La STS 507/2020, de 14 de octubre, en esta línea indica que el hecho del retraso en la imputación formal de la investigación no necesariamente conlleva la vulneración de sus derechos.
En el caso que nos ocupa, entendemos que no se ha producido indefensión material alguna, máxime a la vista del contenido de la resolución que nos ocupa, que revoca parcialmente el auto de procesamiento dictado respecto de hechos con relevancia penal tributarios de la mayor parte de las conductas penales imputadas, siendo así además que el dictado del auto de procesamiento no implica ni mucho menos el cierre de la fase de instrucción, por lo que aquella aún se encuentra en disposición de solicitar la práctica de aquellas diligencias que estime necesarias para ello. En definitiva, las alegaciones de la defensa en cuanto a este particular pueden ser constitutivas de una mera irregularidad procesal, pero no tributarias de ningún tipo de nulidad, a la vista de lo expuesto.

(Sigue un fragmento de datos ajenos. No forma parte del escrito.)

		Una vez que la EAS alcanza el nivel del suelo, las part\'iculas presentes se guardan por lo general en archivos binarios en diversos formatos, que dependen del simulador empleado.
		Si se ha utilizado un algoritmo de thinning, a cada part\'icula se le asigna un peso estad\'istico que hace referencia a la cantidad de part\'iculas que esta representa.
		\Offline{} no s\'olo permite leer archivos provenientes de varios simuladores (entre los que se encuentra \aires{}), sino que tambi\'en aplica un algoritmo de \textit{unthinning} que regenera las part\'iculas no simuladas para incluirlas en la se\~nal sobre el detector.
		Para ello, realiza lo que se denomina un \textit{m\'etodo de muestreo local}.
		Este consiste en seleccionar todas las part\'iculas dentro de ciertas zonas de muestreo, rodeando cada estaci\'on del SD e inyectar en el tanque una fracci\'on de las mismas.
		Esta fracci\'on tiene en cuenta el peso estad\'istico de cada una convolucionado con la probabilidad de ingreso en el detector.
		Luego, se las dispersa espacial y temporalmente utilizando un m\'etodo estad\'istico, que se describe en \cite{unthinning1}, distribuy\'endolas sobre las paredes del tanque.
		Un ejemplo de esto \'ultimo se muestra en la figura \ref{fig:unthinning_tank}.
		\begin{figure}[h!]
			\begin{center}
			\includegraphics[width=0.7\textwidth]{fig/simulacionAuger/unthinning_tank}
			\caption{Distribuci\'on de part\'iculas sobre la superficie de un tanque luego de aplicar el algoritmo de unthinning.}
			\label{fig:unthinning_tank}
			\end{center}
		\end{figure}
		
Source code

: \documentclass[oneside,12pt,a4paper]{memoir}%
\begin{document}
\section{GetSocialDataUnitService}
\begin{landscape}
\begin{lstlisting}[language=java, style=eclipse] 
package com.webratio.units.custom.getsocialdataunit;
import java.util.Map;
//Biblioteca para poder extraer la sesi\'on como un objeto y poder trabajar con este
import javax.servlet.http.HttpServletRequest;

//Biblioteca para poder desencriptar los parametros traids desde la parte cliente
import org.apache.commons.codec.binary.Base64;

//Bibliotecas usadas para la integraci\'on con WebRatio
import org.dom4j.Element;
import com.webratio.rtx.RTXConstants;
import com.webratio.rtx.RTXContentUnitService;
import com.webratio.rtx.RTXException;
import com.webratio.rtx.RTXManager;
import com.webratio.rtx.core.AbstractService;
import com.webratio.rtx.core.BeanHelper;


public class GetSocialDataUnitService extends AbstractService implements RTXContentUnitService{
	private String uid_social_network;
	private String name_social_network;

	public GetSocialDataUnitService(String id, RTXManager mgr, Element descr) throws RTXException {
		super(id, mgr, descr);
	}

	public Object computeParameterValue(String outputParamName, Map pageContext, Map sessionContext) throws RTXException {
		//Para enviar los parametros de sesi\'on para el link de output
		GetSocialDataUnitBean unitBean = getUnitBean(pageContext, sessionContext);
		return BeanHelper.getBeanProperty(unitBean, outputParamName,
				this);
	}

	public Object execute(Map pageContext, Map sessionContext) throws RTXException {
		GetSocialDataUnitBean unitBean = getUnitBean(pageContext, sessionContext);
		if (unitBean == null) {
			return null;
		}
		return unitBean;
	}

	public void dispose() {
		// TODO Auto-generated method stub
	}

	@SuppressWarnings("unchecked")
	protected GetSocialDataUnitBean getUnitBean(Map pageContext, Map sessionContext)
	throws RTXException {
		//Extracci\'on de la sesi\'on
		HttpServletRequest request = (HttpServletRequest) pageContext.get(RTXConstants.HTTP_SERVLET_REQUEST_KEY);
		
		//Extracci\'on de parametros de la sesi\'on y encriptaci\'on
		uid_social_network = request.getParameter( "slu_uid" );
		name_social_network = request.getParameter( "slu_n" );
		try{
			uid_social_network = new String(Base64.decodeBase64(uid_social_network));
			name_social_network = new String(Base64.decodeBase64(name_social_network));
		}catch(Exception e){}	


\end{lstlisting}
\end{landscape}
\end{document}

Vistos los artículos citados y demás de general y pertinente aplicación.
Fallo
Notifíquese la presente resolución al Ministerio Fiscal, a las partes y a sus representaciones procesales, con las indicaciones que establece el artículo 248.4 de la Ley Orgánica del Poder Judicial, haciéndoles saber que la presente resolución es firme, y no cabe la interposición de recurso alguno, verificado lo cual deberá procederse al archivo definitivo del presente Rollo de Sala, con devolución de las actuaciones originales al Juzgado de procedencia.
Así lo acuerdan, mandan y firman los Sres. Magistrados al margen reseñados.